* SOURCE MATERIAL:
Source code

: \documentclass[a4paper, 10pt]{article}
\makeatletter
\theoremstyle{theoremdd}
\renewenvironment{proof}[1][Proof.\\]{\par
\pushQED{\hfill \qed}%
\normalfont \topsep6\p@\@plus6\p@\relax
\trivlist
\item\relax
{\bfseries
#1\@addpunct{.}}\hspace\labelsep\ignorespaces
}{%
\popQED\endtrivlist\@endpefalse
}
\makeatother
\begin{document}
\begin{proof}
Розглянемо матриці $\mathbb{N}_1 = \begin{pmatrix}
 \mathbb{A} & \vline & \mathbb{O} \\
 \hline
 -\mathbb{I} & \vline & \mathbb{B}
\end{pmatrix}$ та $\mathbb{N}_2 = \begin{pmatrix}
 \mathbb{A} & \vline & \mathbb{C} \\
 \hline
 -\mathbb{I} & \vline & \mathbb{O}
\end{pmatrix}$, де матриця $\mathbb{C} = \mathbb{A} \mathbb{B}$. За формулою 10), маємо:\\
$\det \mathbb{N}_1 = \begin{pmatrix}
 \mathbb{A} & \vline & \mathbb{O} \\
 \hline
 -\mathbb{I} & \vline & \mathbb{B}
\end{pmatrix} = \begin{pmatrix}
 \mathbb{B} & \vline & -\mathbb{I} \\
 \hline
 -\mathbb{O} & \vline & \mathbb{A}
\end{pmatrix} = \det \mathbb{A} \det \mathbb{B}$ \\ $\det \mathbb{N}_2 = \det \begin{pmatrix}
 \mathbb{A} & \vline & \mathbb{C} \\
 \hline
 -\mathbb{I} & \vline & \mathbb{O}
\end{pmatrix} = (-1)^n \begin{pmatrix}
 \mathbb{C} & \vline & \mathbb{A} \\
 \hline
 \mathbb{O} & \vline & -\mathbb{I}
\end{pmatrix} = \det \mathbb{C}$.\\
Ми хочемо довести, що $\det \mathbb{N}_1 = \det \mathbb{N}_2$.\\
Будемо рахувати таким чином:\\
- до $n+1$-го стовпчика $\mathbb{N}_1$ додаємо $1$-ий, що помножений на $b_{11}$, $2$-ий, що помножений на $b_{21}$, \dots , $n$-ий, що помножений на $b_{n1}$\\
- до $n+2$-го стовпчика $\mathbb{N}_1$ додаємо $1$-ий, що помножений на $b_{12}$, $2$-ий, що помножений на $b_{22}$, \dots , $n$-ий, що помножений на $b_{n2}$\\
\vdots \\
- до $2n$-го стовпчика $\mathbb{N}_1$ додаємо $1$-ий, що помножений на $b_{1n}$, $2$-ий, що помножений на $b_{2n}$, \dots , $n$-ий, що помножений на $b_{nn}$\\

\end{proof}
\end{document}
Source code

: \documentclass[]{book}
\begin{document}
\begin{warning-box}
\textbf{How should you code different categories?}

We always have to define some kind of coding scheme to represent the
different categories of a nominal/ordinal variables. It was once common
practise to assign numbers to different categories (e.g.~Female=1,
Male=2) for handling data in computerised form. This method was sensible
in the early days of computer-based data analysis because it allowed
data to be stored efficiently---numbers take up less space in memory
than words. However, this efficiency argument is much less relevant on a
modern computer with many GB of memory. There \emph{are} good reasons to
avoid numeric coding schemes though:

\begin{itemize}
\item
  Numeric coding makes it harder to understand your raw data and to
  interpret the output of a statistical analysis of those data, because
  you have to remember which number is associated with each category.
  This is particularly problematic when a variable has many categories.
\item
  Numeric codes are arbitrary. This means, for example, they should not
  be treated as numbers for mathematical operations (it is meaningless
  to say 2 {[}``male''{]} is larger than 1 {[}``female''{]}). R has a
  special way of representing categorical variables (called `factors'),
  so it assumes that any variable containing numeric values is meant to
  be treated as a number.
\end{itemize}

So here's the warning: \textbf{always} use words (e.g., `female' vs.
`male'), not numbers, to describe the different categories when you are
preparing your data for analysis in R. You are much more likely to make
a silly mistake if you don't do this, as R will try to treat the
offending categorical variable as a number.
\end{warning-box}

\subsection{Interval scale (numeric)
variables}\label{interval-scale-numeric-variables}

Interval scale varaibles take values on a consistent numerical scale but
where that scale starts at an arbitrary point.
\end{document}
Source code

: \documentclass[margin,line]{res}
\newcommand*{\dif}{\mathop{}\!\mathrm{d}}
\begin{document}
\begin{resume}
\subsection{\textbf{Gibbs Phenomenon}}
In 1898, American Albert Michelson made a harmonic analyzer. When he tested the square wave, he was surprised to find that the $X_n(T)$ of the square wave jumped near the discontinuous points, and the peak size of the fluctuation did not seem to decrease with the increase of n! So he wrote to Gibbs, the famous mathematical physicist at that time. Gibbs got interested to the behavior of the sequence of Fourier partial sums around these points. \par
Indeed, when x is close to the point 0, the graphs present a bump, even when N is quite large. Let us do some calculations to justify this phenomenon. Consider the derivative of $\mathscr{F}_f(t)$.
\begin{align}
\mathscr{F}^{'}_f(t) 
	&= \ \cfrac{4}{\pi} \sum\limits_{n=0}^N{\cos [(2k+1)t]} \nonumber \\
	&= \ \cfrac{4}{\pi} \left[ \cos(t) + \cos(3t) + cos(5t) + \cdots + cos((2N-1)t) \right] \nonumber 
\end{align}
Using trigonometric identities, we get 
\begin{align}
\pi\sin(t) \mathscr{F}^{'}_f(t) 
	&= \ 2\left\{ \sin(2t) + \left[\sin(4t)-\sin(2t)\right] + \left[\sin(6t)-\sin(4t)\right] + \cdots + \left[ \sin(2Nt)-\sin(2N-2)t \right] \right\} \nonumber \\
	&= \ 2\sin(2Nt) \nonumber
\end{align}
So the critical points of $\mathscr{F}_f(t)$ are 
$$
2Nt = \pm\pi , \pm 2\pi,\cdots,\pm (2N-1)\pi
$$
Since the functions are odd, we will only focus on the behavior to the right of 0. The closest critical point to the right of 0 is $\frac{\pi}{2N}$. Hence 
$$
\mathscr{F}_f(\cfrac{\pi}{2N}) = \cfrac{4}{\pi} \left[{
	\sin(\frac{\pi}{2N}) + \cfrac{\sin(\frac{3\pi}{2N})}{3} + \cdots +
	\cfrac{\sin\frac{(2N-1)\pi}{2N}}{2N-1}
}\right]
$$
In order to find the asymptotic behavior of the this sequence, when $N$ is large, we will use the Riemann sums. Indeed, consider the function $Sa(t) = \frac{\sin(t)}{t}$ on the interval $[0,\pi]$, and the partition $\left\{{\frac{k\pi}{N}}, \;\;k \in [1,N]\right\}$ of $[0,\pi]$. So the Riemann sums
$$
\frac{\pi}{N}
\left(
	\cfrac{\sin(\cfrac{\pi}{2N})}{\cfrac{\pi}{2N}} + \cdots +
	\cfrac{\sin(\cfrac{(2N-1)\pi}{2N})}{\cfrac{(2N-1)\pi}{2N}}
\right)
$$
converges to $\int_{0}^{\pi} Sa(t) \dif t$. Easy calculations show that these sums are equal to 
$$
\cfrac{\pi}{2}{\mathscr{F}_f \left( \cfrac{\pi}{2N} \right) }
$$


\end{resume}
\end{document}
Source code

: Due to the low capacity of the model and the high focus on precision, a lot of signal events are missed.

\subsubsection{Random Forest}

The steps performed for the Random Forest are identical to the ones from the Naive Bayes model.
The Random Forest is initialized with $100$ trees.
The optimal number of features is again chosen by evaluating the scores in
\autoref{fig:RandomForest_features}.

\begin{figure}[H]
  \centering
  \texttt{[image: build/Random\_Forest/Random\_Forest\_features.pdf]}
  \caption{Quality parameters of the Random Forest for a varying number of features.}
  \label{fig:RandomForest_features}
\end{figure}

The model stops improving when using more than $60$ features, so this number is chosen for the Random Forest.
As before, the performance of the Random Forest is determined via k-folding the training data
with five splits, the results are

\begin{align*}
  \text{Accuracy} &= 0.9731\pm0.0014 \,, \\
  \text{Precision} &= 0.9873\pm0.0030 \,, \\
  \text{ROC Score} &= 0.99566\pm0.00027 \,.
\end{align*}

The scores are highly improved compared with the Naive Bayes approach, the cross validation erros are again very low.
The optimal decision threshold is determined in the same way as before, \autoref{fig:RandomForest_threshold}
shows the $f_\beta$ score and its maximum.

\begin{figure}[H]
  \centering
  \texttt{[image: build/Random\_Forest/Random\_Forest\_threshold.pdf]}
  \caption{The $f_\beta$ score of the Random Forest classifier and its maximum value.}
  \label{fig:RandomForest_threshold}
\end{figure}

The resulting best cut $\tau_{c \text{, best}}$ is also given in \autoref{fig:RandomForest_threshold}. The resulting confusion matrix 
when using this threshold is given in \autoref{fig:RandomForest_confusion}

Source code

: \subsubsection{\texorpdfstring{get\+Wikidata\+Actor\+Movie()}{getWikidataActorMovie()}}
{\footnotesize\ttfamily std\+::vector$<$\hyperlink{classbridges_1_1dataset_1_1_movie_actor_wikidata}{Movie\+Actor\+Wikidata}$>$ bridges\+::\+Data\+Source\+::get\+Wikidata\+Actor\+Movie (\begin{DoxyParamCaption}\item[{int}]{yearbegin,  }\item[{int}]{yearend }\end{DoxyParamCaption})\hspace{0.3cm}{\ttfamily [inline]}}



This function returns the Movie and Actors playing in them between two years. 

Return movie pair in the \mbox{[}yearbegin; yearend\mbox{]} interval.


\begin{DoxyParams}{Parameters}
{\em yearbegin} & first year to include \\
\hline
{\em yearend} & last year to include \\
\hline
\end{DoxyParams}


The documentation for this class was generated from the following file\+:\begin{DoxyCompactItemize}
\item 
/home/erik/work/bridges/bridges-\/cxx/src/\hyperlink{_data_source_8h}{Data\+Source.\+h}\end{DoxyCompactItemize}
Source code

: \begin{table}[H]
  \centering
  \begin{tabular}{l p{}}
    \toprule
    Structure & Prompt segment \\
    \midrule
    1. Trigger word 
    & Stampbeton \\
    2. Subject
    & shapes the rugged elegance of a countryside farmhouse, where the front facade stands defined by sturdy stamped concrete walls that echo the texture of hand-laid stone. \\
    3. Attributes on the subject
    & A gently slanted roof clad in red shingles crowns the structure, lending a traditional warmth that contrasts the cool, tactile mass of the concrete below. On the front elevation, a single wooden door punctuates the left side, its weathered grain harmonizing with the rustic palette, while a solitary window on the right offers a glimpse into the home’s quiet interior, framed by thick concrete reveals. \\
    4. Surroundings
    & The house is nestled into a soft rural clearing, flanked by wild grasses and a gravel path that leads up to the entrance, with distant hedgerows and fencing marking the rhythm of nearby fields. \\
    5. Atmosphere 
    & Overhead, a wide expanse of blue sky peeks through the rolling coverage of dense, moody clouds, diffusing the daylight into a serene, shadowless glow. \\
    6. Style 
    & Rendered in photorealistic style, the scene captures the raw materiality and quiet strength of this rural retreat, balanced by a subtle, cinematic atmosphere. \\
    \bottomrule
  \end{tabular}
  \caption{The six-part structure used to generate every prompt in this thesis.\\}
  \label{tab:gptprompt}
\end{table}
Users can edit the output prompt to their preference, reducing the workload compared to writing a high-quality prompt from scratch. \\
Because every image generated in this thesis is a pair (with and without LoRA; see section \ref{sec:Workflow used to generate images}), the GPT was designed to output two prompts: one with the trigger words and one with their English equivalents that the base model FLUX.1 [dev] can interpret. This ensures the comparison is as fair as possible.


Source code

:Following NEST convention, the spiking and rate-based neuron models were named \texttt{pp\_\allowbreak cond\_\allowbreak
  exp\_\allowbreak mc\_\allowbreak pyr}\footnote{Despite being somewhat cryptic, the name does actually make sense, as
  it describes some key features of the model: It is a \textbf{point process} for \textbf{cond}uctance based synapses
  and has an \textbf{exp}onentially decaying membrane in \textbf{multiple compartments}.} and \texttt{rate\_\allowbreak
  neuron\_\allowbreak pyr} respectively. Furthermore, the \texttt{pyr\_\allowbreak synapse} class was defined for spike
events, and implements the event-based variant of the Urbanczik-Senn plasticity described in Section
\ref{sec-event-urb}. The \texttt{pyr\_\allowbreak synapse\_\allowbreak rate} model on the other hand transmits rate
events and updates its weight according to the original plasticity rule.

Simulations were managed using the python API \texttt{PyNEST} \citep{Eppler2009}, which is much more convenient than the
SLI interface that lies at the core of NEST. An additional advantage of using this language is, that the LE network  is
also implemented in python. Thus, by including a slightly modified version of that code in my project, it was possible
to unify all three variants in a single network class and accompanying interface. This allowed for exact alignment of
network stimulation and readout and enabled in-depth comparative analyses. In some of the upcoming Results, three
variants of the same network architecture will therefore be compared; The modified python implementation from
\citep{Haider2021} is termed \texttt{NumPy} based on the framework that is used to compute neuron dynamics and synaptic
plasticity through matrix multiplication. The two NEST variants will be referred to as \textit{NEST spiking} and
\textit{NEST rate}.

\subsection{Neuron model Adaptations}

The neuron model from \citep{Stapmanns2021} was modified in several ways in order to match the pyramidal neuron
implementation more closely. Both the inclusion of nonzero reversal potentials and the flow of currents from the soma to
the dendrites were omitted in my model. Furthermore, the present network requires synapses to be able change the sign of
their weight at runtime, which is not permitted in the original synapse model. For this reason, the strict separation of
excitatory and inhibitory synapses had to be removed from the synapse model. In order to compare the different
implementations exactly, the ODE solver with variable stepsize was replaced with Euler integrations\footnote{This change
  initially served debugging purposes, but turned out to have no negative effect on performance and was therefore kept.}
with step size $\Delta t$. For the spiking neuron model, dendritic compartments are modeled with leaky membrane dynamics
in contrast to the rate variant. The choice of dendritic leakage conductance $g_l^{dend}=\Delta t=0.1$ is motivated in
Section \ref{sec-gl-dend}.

* TASK DETAILS: From the entries above, write out only the lines starting at the line that holds "hand-laid stone. \\" and ending at the line that holds "4. Surroundings", keeping both and matching them exactly.

* ANSWER BELOW:
    & shapes the rugged elegance of a countryside farmhouse, where the front facade stands defined by sturdy stamped concrete walls that echo the texture of hand-laid stone. \\
    3. Attributes on the subject
    & A gently slanted roof clad in red shingles crowns the structure, lending a traditional warmth that contrasts the cool, tactile mass of the concrete below. On the front elevation, a single wooden door punctuates the left side, its weathered grain harmonizing with the rustic palette, while a solitary window on the right offers a glimpse into the home’s quiet interior, framed by thick concrete reveals. \\
    4. Surroundings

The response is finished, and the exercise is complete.